• I have a website that I’m admin-ing (https://www.calvinistgadfly.com), and it gets 25,000 to 40,000 visits per month. The hosting provider has informed me that database load from this site is *extremely* high, and I’m wondering what sorts of tips/tricks you guys might have to help reduce the database load.

    I know that reducing the # of queries should reduce load, but what sorts of things initiate database queries? Does having two different blog categories tagged separately mean two queries?

    Any info you guys have on WP optimization in general would be *greatly* appreciated

Viewing 9 replies - 1 through 9 (of 9 total)
  • Not sure, but it may help if you didn’t have so many posts/articles on one page.

    Break it up into 10 article/post pages.

    Edit: your site is already pretty bare-bones. Maybe it’s time to get your own server ?

    You can always put this tags in your footer
    <?php echo $wpdb->num_queries; ?> queries. <?php timer_stop(1); ?> seconds.
    to check the number of queries. Also, search for WP Cache and query optimization.

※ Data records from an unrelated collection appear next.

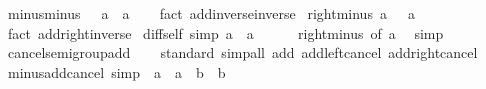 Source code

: \begin{isabellebody}
\endisatagproof
{\isafoldproof}%
%
\isadelimproof
\isanewline
%
\endisadelimproof
\isanewline
{}\isamarkupfalse%
\ minus{\isacharunderscore}{\kern0pt}minus{\isacharcolon}{\kern0pt}\ {\isachardoublequoteopen}{\isacharminus}{\kern0pt}\ {\isacharparenleft}{\kern0pt}{\isacharminus}{\kern0pt}\ a{\isacharparenright}{\kern0pt}\ {\isacharequal}{\kern0pt}\ a{\isachardoublequoteclose}\isanewline
%
\isadelimproof
\ \ %
\endisadelimproof
%
\isatagproof
{}\isamarkupfalse%
\ {\isacharparenleft}{\kern0pt}fact\ add{\isachardot}{\kern0pt}inverse{\isacharunderscore}{\kern0pt}inverse{\isacharparenright}{\kern0pt}%
\endisatagproof
{\isafoldproof}%
%
\isadelimproof
\isanewline
%
\endisadelimproof
\isanewline
{}\isamarkupfalse%
\ right{\isacharunderscore}{\kern0pt}minus{\isacharcolon}{\kern0pt}\ {\isachardoublequoteopen}a\ {\isacharplus}{\kern0pt}\ {\isacharminus}{\kern0pt}\ a\ {\isacharequal}{\kern0pt}\ {}{\isachardoublequoteclose}\isanewline
%
\isadelimproof
\ \ %
\endisadelimproof
%
\isatagproof
{}\isamarkupfalse%
\ {\isacharparenleft}{\kern0pt}fact\ add{\isachardot}{\kern0pt}right{\isacharunderscore}{\kern0pt}inverse{\isacharparenright}{\kern0pt}%
\endisatagproof
{\isafoldproof}%
%
\isadelimproof
\isanewline
%
\endisadelimproof
\isanewline
{}\isamarkupfalse%
\ diff{\isacharunderscore}{\kern0pt}self\ {\isacharbrackleft}{\kern0pt}simp{\isacharbrackright}{\kern0pt}{\isacharcolon}{\kern0pt}\ {\isachardoublequoteopen}a\ {\isacharminus}{\kern0pt}\ a\ {\isacharequal}{\kern0pt}\ {}{\isachardoublequoteclose}\isanewline
%
\isadelimproof
\ \ %
\endisadelimproof
%
\isatagproof
{}\isamarkupfalse%
\ right{\isacharunderscore}{\kern0pt}minus\ {\isacharbrackleft}{\kern0pt}of\ a{\isacharbrackright}{\kern0pt}\ \isamarkupfalse%
\ simp%
\endisatagproof
{\isafoldproof}%
%
\isadelimproof
\isanewline
%
\endisadelimproof
\isanewline
{}\isamarkupfalse%
\ cancel{\isacharunderscore}{\kern0pt}semigroup{\isacharunderscore}{\kern0pt}add\isanewline
%
\isadelimproof
\ \ %
\endisadelimproof
%
\isatagproof
{}\isamarkupfalse%
\ standard\ {\isacharparenleft}{\kern0pt}simp{\isacharunderscore}{\kern0pt}all\ add{\isacharcolon}{\kern0pt}\ add{\isachardot}{\kern0pt}left{\isacharunderscore}{\kern0pt}cancel\ add{\isachardot}{\kern0pt}right{\isacharunderscore}{\kern0pt}cancel{\isacharparenright}{\kern0pt}%
\endisatagproof
{\isafoldproof}%
%
\isadelimproof
\isanewline
%
\endisadelimproof
\isanewline
{}\isamarkupfalse%
\ minus{\isacharunderscore}{\kern0pt}add{\isacharunderscore}{\kern0pt}cancel\ {\isacharbrackleft}{\kern0pt}simp{\isacharbrackright}{\kern0pt}{\isacharcolon}{\kern0pt}\ {\isachardoublequoteopen}{\isacharminus}{\kern0pt}\ a\ {\isacharplus}{\kern0pt}\ {\isacharparenleft}{\kern0pt}a\ {\isacharplus}{\kern0pt}\ b{\isacharparenright}{\kern0pt}\ {\isacharequal}{\kern0pt}\ b{\isachardoublequoteclose}\isanewline

\end{isabellebody}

    You could also look into caching your pages (if you can live with a X minute delay). Check out the wp-cache plugin.

    Edit: moshu beat me to suggesting the wp-cache plugin.

    Always start with the plugins. Which ones do you have loaded? Any statistic plugins? Since you are only dealing with database usage, you can ignore plugins that modify content on the fly, but look at those plugins that store information back into the database.

    Regards

    Thread Starter webwalrus

    (@webwalrus)

    Okay….slapped a meter on it….*42* queries. Isn’t that the answer to life, the universe, and everything? ?? That seems way high, so I’m going to be doing some digging. My other site, by the way, has 14 queries. For reference, is there a number of queries that’s “typical”, or a “you’re not going to get below x queries, so don’t try”?

    Just curious….thanks for all the great information guys!

    I dunno about typical, but my blog config/theme/plugins uses 18 queries.

    Using a plugin like “WP-Cache” will dramatically reduce the load because it will cache the requests. So using this in combination with reducing the queries might get you the best possible gains..

    Regards

    Agreed.

    My blog’s main page:

    * NO cache
    ** 14 requests/second
    ** average 6.8 seconds per request
    ** 100% CPU usage

    * With cache
    ** 23 requests/second
    ** average 3 seconds per request
    ** 5% CPU usage

    this test was performed with ab at concurrency of 100 for 500 requests.

    With wp-cache, you don’t see much improvement under normal circumstances, but under load, there’s a world of difference (see the CPU usage).

    Thread Starter webwalrus

    (@webwalrus)

    Okay…wp-cache is enabled and *crossing fingers* running properly. I’ve got the cache timeout set to 86400, as this blog doesn’t accept comments – it’s just once or twice per day posts by the admin, and he can manually toss the cache when he needs it refreshed. Looks like the cache is up and running great! Thanks for all the help!